STAFFLINE2 Aug 2019 16:14
Well this confirms what I posted earlier today. There is still a chance a bid might not come but highly likely it will.
Report by analyst Paul Scott from Stockopedia.
https://app.stockopedia.com/content/small-cap-value-report-fri-2-aug-2019-staf-aiea-499761
Staffline (LON:STAF)
Share price: 140p (down c.7% today, at 12:01)
No. shares: 68.9m
Market cap: £96.5m
(at the time of writing, I hold a long position in this share)
New Singapore shareholder - in case you hadn't spotted it, a potentially interesting situation is developing with Staffline (LON:STAF) . You might recall that the share price collapsed due to problems emerging with non-compliance re minimum wage regulations. Plus a general profit warning due to clients taking some staff in house, due to a tight labour market. An emergency fundraising was recently completed at just 100p.

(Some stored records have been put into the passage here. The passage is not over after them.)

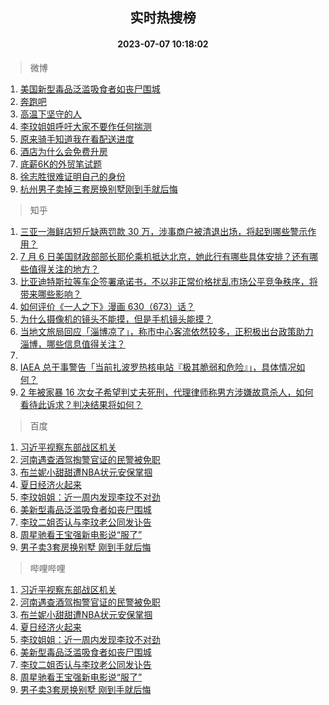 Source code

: <div align="center"><h2>实时热搜榜</h2><h4>2023-07-07 10:18:02</h4></div>

> 微博  

1. [美国新型毒品泛滥吸食者如丧尸围城](https://s.weibo.com/weibo?q=%23%E7%BE%8E%E5%9B%BD%E6%96%B0%E5%9E%8B%E6%AF%92%E5%93%81%E6%B3%9B%E6%BB%A5%E5%90%B8%E9%A3%9F%E8%80%85%E5%A6%82%E4%B8%A7%E5%B0%B8%E5%9B%B4%E5%9F%8E%23&t=31&band_rank=1&Refer=top)<br />
2. [奔跑吧](https://s.weibo.com/weibo?q=%E5%A5%94%E8%B7%91%E5%90%A7&t=31&band_rank=2&Refer=top)<br />
3. [高温下坚守的人](https://s.weibo.com/weibo?q=%23%E9%AB%98%E6%B8%A9%E4%B8%8B%E5%9D%9A%E5%AE%88%E7%9A%84%E4%BA%BA%23&t=31&band_rank=3&Refer=top)<br />
4. [李玟姐姐呼吁大家不要作任何揣测](https://s.weibo.com/weibo?q=%23%E6%9D%8E%E7%8E%9F%E5%A7%90%E5%A7%90%E5%91%BC%E5%90%81%E5%A4%A7%E5%AE%B6%E4%B8%8D%E8%A6%81%E4%BD%9C%E4%BB%BB%E4%BD%95%E6%8F%A3%E6%B5%8B%23&t=31&band_rank=4&Refer=top)<br />
5. [原来骑手知道我在看配送进度](https://s.weibo.com/weibo?q=%23%E5%8E%9F%E6%9D%A5%E9%AA%91%E6%89%8B%E7%9F%A5%E9%81%93%E6%88%91%E5%9C%A8%E7%9C%8B%E9%85%8D%E9%80%81%E8%BF%9B%E5%BA%A6%23&t=31&band_rank=5&Refer=top)<br />
6. [酒店为什么会免费升房](https://s.weibo.com/weibo?q=%23%E9%85%92%E5%BA%97%E4%B8%BA%E4%BB%80%E4%B9%88%E4%BC%9A%E5%85%8D%E8%B4%B9%E5%8D%87%E6%88%BF%23&t=31&band_rank=6&Refer=top)<br />
7. [底薪6K的外贸笔试题](https://s.weibo.com/weibo?q=%23%E5%BA%95%E8%96%AA6K%E7%9A%84%E5%A4%96%E8%B4%B8%E7%AC%94%E8%AF%95%E9%A2%98%23&t=31&band_rank=7&Refer=top)<br />
8. [徐志胜很难证明自己的身份](https://s.weibo.com/weibo?q=%23%E5%BE%90%E5%BF%97%E8%83%9C%E5%BE%88%E9%9A%BE%E8%AF%81%E6%98%8E%E8%87%AA%E5%B7%B1%E7%9A%84%E8%BA%AB%E4%BB%BD%23&t=31&band_rank=8&Refer=top)<br />
9. [杭州男子卖掉三套房换别墅刚到手就后悔](https://s.weibo.com/weibo?q=%23%E6%9D%AD%E5%B7%9E%E7%94%B7%E5%AD%90%E5%8D%96%E6%8E%89%E4%B8%89%E5%A5%97%E6%88%BF%E6%8D%A2%E5%88%AB%E5%A2%85%E5%88%9A%E5%88%B0%E6%89%8B%E5%B0%B1%E5%90%8E%E6%82%94%23&t=31&band_rank=9&Refer=top)<br />

> 知乎  

1. [三亚一海鲜店短斤缺两罚款 30 万，涉事商户被清退出场，将起到哪些警示作用？](https://www.zhihu.com/question/610555575)<br />
2. [7 月 6 日美国财政部部长耶伦乘机抵达北京，她此行有哪些具体安排？还有哪些值得关注的地方？](https://www.zhihu.com/question/610702246)<br />
3. [比亚迪特斯拉等车企签署承诺书，不以非正常价格扰乱市场公平竞争秩序，将带来哪些影响？](https://www.zhihu.com/question/610644843)<br />
4. [如何评价《一人之下》漫画 630（673）话？](https://www.zhihu.com/question/610787570)<br />
5. [为什么摄像机的镜头不能摸，但是手机镜头能摸？](https://www.zhihu.com/question/610269078)<br />
6. [当地文旅局回应「淄博凉了」，称市中心客流依然较多，正积极出台政策助力淄博，哪些信息值得关注？](https://www.zhihu.com/question/610665108)<br />
7. []()<br />
8. [IAEA 总干事警告「当前扎波罗热核电站『极其脆弱和危险』」，具体情况如何？](https://www.zhihu.com/question/610625389)<br />
9. [2 年被家暴 16 次女子希望判丈夫死刑，代理律师称男方涉嫌故意杀人，如何看待此诉求？判决结果将如何？](https://www.zhihu.com/question/610619293)<br />

> 百度  

1. [习近平视察东部战区机关](https://www.baidu.com/s?wd=%E4%B9%A0%E8%BF%91%E5%B9%B3%E8%A7%86%E5%AF%9F%E4%B8%9C%E9%83%A8%E6%88%98%E5%8C%BA%E6%9C%BA%E5%85%B3&sa=fyb_news&rsv_dl=fyb_news)<br />
2. [河南遇查酒驾掏警官证的民警被免职](https://www.baidu.com/s?wd=%E6%B2%B3%E5%8D%97%E9%81%87%E6%9F%A5%E9%85%92%E9%A9%BE%E6%8E%8F%E8%AD%A6%E5%AE%98%E8%AF%81%E7%9A%84%E6%B0%91%E8%AD%A6%E8%A2%AB%E5%85%8D%E8%81%8C&sa=fyb_news&rsv_dl=fyb_news)<br />
3. [布兰妮小甜甜遭NBA状元安保掌掴](https://www.baidu.com/s?wd=%E5%B8%83%E5%85%B0%E5%A6%AE%E5%B0%8F%E7%94%9C%E7%94%9C%E9%81%ADNBA%E7%8A%B6%E5%85%83%E5%AE%89%E4%BF%9D%E6%8E%8C%E6%8E%B4&sa=fyb_news&rsv_dl=fyb_news)<br />
4. [夏日经济火起来](https://www.baidu.com/s?wd=%E5%A4%8F%E6%97%A5%E7%BB%8F%E6%B5%8E%E7%81%AB%E8%B5%B7%E6%9D%A5&sa=fyb_news&rsv_dl=fyb_news)<br />
5. [李玟姐姐：近一周内发现李玟不对劲](https://www.baidu.com/s?wd=%E6%9D%8E%E7%8E%9F%E5%A7%90%E5%A7%90%EF%BC%9A%E8%BF%91%E4%B8%80%E5%91%A8%E5%86%85%E5%8F%91%E7%8E%B0%E6%9D%8E%E7%8E%9F%E4%B8%8D%E5%AF%B9%E5%8A%B2&sa=fyb_news&rsv_dl=fyb_news)<br />
6. [美新型毒品泛滥吸食者如丧尸围城](https://www.baidu.com/s?wd=%E7%BE%8E%E6%96%B0%E5%9E%8B%E6%AF%92%E5%93%81%E6%B3%9B%E6%BB%A5%E5%90%B8%E9%A3%9F%E8%80%85%E5%A6%82%E4%B8%A7%E5%B0%B8%E5%9B%B4%E5%9F%8E&sa=fyb_news&rsv_dl=fyb_news)<br />
7. [李玟二姐否认与李玟老公同发讣告](https://www.baidu.com/s?wd=%E6%9D%8E%E7%8E%9F%E4%BA%8C%E5%A7%90%E5%90%A6%E8%AE%A4%E4%B8%8E%E6%9D%8E%E7%8E%9F%E8%80%81%E5%85%AC%E5%90%8C%E5%8F%91%E8%AE%A3%E5%91%8A&sa=fyb_news&rsv_dl=fyb_news)<br />
8. [周星驰看王宝强新电影说“服了”](https://www.baidu.com/s?wd=%E5%91%A8%E6%98%9F%E9%A9%B0%E7%9C%8B%E7%8E%8B%E5%AE%9D%E5%BC%BA%E6%96%B0%E7%94%B5%E5%BD%B1%E8%AF%B4%E2%80%9C%E6%9C%8D%E4%BA%86%E2%80%9D&sa=fyb_news&rsv_dl=fyb_news)<br />
9. [男子卖3套房换别墅 刚到手就后悔](https://www.baidu.com/s?wd=%E7%94%B7%E5%AD%90%E5%8D%963%E5%A5%97%E6%88%BF%E6%8D%A2%E5%88%AB%E5%A2%85+%E5%88%9A%E5%88%B0%E6%89%8B%E5%B0%B1%E5%90%8E%E6%82%94&sa=fyb_news&rsv_dl=fyb_news)<br />

> 哔哩哔哩  

1. [习近平视察东部战区机关](https://www.baidu.com/s?wd=%E4%B9%A0%E8%BF%91%E5%B9%B3%E8%A7%86%E5%AF%9F%E4%B8%9C%E9%83%A8%E6%88%98%E5%8C%BA%E6%9C%BA%E5%85%B3&sa=fyb_news&rsv_dl=fyb_news)<br />
2. [河南遇查酒驾掏警官证的民警被免职](https://www.baidu.com/s?wd=%E6%B2%B3%E5%8D%97%E9%81%87%E6%9F%A5%E9%85%92%E9%A9%BE%E6%8E%8F%E8%AD%A6%E5%AE%98%E8%AF%81%E7%9A%84%E6%B0%91%E8%AD%A6%E8%A2%AB%E5%85%8D%E8%81%8C&sa=fyb_news&rsv_dl=fyb_news)<br />
3. [布兰妮小甜甜遭NBA状元安保掌掴](https://www.baidu.com/s?wd=%E5%B8%83%E5%85%B0%E5%A6%AE%E5%B0%8F%E7%94%9C%E7%94%9C%E9%81%ADNBA%E7%8A%B6%E5%85%83%E5%AE%89%E4%BF%9D%E6%8E%8C%E6%8E%B4&sa=fyb_news&rsv_dl=fyb_news)<br />
4. [夏日经济火起来](https://www.baidu.com/s?wd=%E5%A4%8F%E6%97%A5%E7%BB%8F%E6%B5%8E%E7%81%AB%E8%B5%B7%E6%9D%A5&sa=fyb_news&rsv_dl=fyb_news)<br />
5. [李玟姐姐：近一周内发现李玟不对劲](https://www.baidu.com/s?wd=%E6%9D%8E%E7%8E%9F%E5%A7%90%E5%A7%90%EF%BC%9A%E8%BF%91%E4%B8%80%E5%91%A8%E5%86%85%E5%8F%91%E7%8E%B0%E6%9D%8E%E7%8E%9F%E4%B8%8D%E5%AF%B9%E5%8A%B2&sa=fyb_news&rsv_dl=fyb_news)<br />
6. [美新型毒品泛滥吸食者如丧尸围城](https://www.baidu.com/s?wd=%E7%BE%8E%E6%96%B0%E5%9E%8B%E6%AF%92%E5%93%81%E6%B3%9B%E6%BB%A5%E5%90%B8%E9%A3%9F%E8%80%85%E5%A6%82%E4%B8%A7%E5%B0%B8%E5%9B%B4%E5%9F%8E&sa=fyb_news&rsv_dl=fyb_news)<br />
7. [李玟二姐否认与李玟老公同发讣告](https://www.baidu.com/s?wd=%E6%9D%8E%E7%8E%9F%E4%BA%8C%E5%A7%90%E5%90%A6%E8%AE%A4%E4%B8%8E%E6%9D%8E%E7%8E%9F%E8%80%81%E5%85%AC%E5%90%8C%E5%8F%91%E8%AE%A3%E5%91%8A&sa=fyb_news&rsv_dl=fyb_news)<br />
8. [周星驰看王宝强新电影说“服了”](https://www.baidu.com/s?wd=%E5%91%A8%E6%98%9F%E9%A9%B0%E7%9C%8B%E7%8E%8B%E5%AE%9D%E5%BC%BA%E6%96%B0%E7%94%B5%E5%BD%B1%E8%AF%B4%E2%80%9C%E6%9C%8D%E4%BA%86%E2%80%9D&sa=fyb_news&rsv_dl=fyb_news)<br />
9. [男子卖3套房换别墅 刚到手就后悔](https://www.baidu.com/s?wd=%E7%94%B7%E5%AD%90%E5%8D%963%E5%A5%97%E6%88%BF%E6%8D%A2%E5%88%AB%E5%A2%85+%E5%88%9A%E5%88%B0%E6%89%8B%E5%B0%B1%E5%90%8E%E6%82%94&sa=fyb_news&rsv_dl=fyb_news)<br />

Note that the former CEO, Andy Hogarth, had sold his stake in Jan 2018 at just over 10 times the share price of the recent refinancing, banking £10.3m. Very lucky timing it seems. Another example of why it's often best to sell up, if a key Director/founder dumps their entire stake. Problems often seem to emerge in the following year. Funny that.
I picked up some of these in the 100p placing recently, as the figures looked to me like a survivable financial crisis.
On 22 July, there were 3 successive "holding in company" announcements, showing that A Singapore company called HRnet Group had bought 7.39% of Staffline. A bit of googling showed that HRnet is a Singapore listed staffing company. I'm always interested when a buyer in the same sector (UK or overseas) crops up with a disclosable stake, as it can sometimes be a precursor to a takeover bid.
I've never looked at any Singapore companies before, so this was quite interesting to find out how to go about it. HRnet has an investor relations section on its website, and it all looks very similar to UK listed companies.
Purchases at 180p - this is a much more interesting announcement, on 31 July. HRnet itself put out this RNS, rather than it just being a "holding in company" RNS from the company itself (which came later). So clearly HRnet wanted the world to know that it had increased its stake to 25%. Bear in mind that the share price was 115p on the day that HRnet bought some large blocks of shares, paying 180p per share, a massive 56% premium.
There are 2 ways of looking at this;
1) Paying such a large premium suggests to me that HRnet is at least considering bidding for the whole thing, at 180p or more. That seems to be what usually happens in these situations, where a large premium is paid anyway.
2) This could be a blocking stake - i.e. 25%+ blocks anyone else from buying Staffline. Then HRnet can bide its time, and bid at a later date, or not, as it wishes.
Whatever the outcome, HRnet paying 180p certainly confirms that the shares are undervalued at 140p or less. Hence I've been happy to increase my position here.